■ How to complete this task: Nothing should be left out. Give all the data again exactly as written.

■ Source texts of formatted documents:
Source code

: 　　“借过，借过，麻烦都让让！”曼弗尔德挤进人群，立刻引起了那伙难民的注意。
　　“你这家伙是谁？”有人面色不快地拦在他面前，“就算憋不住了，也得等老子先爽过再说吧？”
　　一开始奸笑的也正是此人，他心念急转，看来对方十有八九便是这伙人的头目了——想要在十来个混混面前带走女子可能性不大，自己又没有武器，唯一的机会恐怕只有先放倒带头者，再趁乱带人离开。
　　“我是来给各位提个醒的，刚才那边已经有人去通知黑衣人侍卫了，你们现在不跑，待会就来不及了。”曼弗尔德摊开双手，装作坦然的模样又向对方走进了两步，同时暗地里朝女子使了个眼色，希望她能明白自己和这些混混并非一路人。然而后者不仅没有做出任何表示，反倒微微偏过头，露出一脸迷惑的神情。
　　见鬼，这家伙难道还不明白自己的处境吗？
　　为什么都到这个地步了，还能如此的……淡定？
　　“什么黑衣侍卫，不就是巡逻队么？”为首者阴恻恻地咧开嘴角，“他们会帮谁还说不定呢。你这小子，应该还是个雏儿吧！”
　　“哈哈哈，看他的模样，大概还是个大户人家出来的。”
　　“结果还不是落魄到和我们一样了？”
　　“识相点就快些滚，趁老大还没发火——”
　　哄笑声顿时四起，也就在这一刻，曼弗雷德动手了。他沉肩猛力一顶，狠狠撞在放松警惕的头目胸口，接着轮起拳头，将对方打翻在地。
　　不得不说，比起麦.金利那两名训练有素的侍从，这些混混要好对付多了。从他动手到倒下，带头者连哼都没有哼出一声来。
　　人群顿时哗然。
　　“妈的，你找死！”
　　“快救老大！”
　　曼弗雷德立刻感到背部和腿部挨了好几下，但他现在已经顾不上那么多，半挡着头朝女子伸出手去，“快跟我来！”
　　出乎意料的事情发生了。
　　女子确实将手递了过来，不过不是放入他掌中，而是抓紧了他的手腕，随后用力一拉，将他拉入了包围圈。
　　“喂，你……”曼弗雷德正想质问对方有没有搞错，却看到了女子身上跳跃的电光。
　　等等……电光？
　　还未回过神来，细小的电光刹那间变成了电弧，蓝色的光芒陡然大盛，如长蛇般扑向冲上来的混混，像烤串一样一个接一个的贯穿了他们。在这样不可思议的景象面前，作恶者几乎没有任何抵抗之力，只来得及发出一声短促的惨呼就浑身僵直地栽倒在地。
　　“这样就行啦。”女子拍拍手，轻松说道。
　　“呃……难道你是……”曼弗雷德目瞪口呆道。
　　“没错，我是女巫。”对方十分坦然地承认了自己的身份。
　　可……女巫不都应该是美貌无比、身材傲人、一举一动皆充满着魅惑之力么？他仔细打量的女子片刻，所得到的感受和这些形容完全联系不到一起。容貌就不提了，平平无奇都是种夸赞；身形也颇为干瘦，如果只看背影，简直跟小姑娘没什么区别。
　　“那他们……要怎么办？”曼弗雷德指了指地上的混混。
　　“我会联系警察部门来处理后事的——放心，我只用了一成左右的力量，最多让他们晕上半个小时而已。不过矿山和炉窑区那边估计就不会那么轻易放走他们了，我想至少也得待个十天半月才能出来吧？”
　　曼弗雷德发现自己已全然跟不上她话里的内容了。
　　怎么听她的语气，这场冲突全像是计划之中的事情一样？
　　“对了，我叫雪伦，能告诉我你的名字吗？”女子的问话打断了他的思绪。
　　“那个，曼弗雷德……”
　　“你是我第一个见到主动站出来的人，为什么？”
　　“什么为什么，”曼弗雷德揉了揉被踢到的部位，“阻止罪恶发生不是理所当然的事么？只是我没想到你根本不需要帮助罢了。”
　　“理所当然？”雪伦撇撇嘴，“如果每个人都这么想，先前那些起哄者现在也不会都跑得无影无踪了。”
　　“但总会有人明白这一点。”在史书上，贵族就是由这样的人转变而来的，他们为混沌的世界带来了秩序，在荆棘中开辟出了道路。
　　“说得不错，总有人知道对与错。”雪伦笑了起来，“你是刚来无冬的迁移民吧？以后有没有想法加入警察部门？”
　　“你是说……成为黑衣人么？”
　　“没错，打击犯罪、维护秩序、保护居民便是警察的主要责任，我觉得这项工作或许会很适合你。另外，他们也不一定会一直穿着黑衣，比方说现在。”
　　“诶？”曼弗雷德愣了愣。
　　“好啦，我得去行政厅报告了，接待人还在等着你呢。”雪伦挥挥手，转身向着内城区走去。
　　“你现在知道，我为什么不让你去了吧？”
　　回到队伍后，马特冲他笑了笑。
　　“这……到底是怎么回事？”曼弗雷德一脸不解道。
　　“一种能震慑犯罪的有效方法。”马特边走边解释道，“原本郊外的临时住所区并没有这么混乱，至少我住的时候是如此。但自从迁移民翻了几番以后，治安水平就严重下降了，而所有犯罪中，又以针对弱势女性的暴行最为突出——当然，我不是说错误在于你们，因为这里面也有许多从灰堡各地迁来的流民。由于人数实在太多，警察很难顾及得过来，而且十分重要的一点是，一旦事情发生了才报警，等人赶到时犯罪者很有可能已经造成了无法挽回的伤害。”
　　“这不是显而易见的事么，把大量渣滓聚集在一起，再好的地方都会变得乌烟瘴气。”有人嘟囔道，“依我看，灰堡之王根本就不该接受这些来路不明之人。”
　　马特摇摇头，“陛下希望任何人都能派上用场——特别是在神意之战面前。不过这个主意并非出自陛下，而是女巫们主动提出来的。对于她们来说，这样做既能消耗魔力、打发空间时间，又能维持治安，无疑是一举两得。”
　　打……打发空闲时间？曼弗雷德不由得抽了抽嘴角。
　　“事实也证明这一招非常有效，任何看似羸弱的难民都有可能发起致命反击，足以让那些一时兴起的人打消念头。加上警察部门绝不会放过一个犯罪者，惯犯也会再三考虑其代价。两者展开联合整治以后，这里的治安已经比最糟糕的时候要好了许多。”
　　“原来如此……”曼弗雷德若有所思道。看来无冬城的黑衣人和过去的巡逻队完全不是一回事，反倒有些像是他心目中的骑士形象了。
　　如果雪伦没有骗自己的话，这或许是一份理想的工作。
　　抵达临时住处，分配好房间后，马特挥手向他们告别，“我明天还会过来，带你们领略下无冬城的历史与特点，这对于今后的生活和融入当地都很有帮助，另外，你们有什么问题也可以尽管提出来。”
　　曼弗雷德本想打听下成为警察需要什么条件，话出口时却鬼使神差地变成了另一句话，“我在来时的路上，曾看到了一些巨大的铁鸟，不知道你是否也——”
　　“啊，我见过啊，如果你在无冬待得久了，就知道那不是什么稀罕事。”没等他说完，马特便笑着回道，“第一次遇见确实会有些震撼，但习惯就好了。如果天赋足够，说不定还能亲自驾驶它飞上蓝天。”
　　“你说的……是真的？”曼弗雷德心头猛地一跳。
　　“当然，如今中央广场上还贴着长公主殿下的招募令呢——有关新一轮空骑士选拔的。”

■ Task solution:
Source code

: 　　“借过，借过，麻烦都让让！”曼弗尔德挤进人群，立刻引起了那伙难民的注意。
　　“你这家伙是谁？”有人面色不快地拦在他面前，“就算憋不住了，也得等老子先爽过再说吧？”
　　一开始奸笑的也正是此人，他心念急转，看来对方十有八九便是这伙人的头目了——想要在十来个混混面前带走女子可能性不大，自己又没有武器，唯一的机会恐怕只有先放倒带头者，再趁乱带人离开。
　　“我是来给各位提个醒的，刚才那边已经有人去通知黑衣人侍卫了，你们现在不跑，待会就来不及了。”曼弗尔德摊开双手，装作坦然的模样又向对方走进了两步，同时暗地里朝女子使了个眼色，希望她能明白自己和这些混混并非一路人。然而后者不仅没有做出任何表示，反倒微微偏过头，露出一脸迷惑的神情。
　　见鬼，这家伙难道还不明白自己的处境吗？
　　为什么都到这个地步了，还能如此的……淡定？
　　“什么黑衣侍卫，不就是巡逻队么？”为首者阴恻恻地咧开嘴角，“他们会帮谁还说不定呢。你这小子，应该还是个雏儿吧！”
　　“哈哈哈，看他的模样，大概还是个大户人家出来的。”
　　“结果还不是落魄到和我们一样了？”
　　“识相点就快些滚，趁老大还没发火——”
　　哄笑声顿时四起，也就在这一刻，曼弗雷德动手了。他沉肩猛力一顶，狠狠撞在放松警惕的头目胸口，接着轮起拳头，将对方打翻在地。
　　不得不说，比起麦.金利那两名训练有素的侍从，这些混混要好对付多了。从他动手到倒下，带头者连哼都没有哼出一声来。
　　人群顿时哗然。
　　“妈的，你找死！”
　　“快救老大！”
　　曼弗雷德立刻感到背部和腿部挨了好几下，但他现在已经顾不上那么多，半挡着头朝女子伸出手去，“快跟我来！”
　　出乎意料的事情发生了。
　　女子确实将手递了过来，不过不是放入他掌中，而是抓紧了他的手腕，随后用力一拉，将他拉入了包围圈。
　　“喂，你……”曼弗雷德正想质问对方有没有搞错，却看到了女子身上跳跃的电光。
　　等等……电光？
　　还未回过神来，细小的电光刹那间变成了电弧，蓝色的光芒陡然大盛，如长蛇般扑向冲上来的混混，像烤串一样一个接一个的贯穿了他们。在这样不可思议的景象面前，作恶者几乎没有任何抵抗之力，只来得及发出一声短促的惨呼就浑身僵直地栽倒在地。
　　“这样就行啦。”女子拍拍手，轻松说道。
　　“呃……难道你是……”曼弗雷德目瞪口呆道。
　　“没错，我是女巫。”对方十分坦然地承认了自己的身份。
　　可……女巫不都应该是美貌无比、身材傲人、一举一动皆充满着魅惑之力么？他仔细打量的女子片刻，所得到的感受和这些形容完全联系不到一起。容貌就不提了，平平无奇都是种夸赞；身形也颇为干瘦，如果只看背影，简直跟小姑娘没什么区别。
　　“那他们……要怎么办？”曼弗雷德指了指地上的混混。
　　“我会联系警察部门来处理后事的——放心，我只用了一成左右的力量，最多让他们晕上半个小时而已。不过矿山和炉窑区那边估计就不会那么轻易放走他们了，我想至少也得待个十天半月才能出来吧？”
　　曼弗雷德发现自己已全然跟不上她话里的内容了。
　　怎么听她的语气，这场冲突全像是计划之中的事情一样？
　　“对了，我叫雪伦，能告诉我你的名字吗？”女子的问话打断了他的思绪。
　　“那个，曼弗雷德……”
　　“你是我第一个见到主动站出来的人，为什么？”
　　“什么为什么，”曼弗雷德揉了揉被踢到的部位，“阻止罪恶发生不是理所当然的事么？只是我没想到你根本不需要帮助罢了。”
　　“理所当然？”雪伦撇撇嘴，“如果每个人都这么想，先前那些起哄者现在也不会都跑得无影无踪了。”
　　“但总会有人明白这一点。”在史书上，贵族就是由这样的人转变而来的，他们为混沌的世界带来了秩序，在荆棘中开辟出了道路。
　　“说得不错，总有人知道对与错。”雪伦笑了起来，“你是刚来无冬的迁移民吧？以后有没有想法加入警察部门？”
　　“你是说……成为黑衣人么？”
　　“没错，打击犯罪、维护秩序、保护居民便是警察的主要责任，我觉得这项工作或许会很适合你。另外，他们也不一定会一直穿着黑衣，比方说现在。”
　　“诶？”曼弗雷德愣了愣。
　　“好啦，我得去行政厅报告了，接待人还在等着你呢。”雪伦挥挥手，转身向着内城区走去。
　　“你现在知道，我为什么不让你去了吧？”
　　回到队伍后，马特冲他笑了笑。
　　“这……到底是怎么回事？”曼弗雷德一脸不解道。
　　“一种能震慑犯罪的有效方法。”马特边走边解释道，“原本郊外的临时住所区并没有这么混乱，至少我住的时候是如此。但自从迁移民翻了几番以后，治安水平就严重下降了，而所有犯罪中，又以针对弱势女性的暴行最为突出——当然，我不是说错误在于你们，因为这里面也有许多从灰堡各地迁来的流民。由于人数实在太多，警察很难顾及得过来，而且十分重要的一点是，一旦事情发生了才报警，等人赶到时犯罪者很有可能已经造成了无法挽回的伤害。”
　　“这不是显而易见的事么，把大量渣滓聚集在一起，再好的地方都会变得乌烟瘴气。”有人嘟囔道，“依我看，灰堡之王根本就不该接受这些来路不明之人。”
　　马特摇摇头，“陛下希望任何人都能派上用场——特别是在神意之战面前。不过这个主意并非出自陛下，而是女巫们主动提出来的。对于她们来说，这样做既能消耗魔力、打发空间时间，又能维持治安，无疑是一举两得。”
　　打……打发空闲时间？曼弗雷德不由得抽了抽嘴角。
　　“事实也证明这一招非常有效，任何看似羸弱的难民都有可能发起致命反击，足以让那些一时兴起的人打消念头。加上警察部门绝不会放过一个犯罪者，惯犯也会再三考虑其代价。两者展开联合整治以后，这里的治安已经比最糟糕的时候要好了许多。”
　　“原来如此……”曼弗雷德若有所思道。看来无冬城的黑衣人和过去的巡逻队完全不是一回事，反倒有些像是他心目中的骑士形象了。
　　如果雪伦没有骗自己的话，这或许是一份理想的工作。
　　抵达临时住处，分配好房间后，马特挥手向他们告别，“我明天还会过来，带你们领略下无冬城的历史与特点，这对于今后的生活和融入当地都很有帮助，另外，你们有什么问题也可以尽管提出来。”
　　曼弗雷德本想打听下成为警察需要什么条件，话出口时却鬼使神差地变成了另一句话，“我在来时的路上，曾看到了一些巨大的铁鸟，不知道你是否也——”
　　“啊，我见过啊，如果你在无冬待得久了，就知道那不是什么稀罕事。”没等他说完，马特便笑着回道，“第一次遇见确实会有些震撼，但习惯就好了。如果天赋足够，说不定还能亲自驾驶它飞上蓝天。”
　　“你说的……是真的？”曼弗雷德心头猛地一跳。
　　“当然，如今中央广场上还贴着长公主殿下的招募令呢——有关新一轮空骑士选拔的。”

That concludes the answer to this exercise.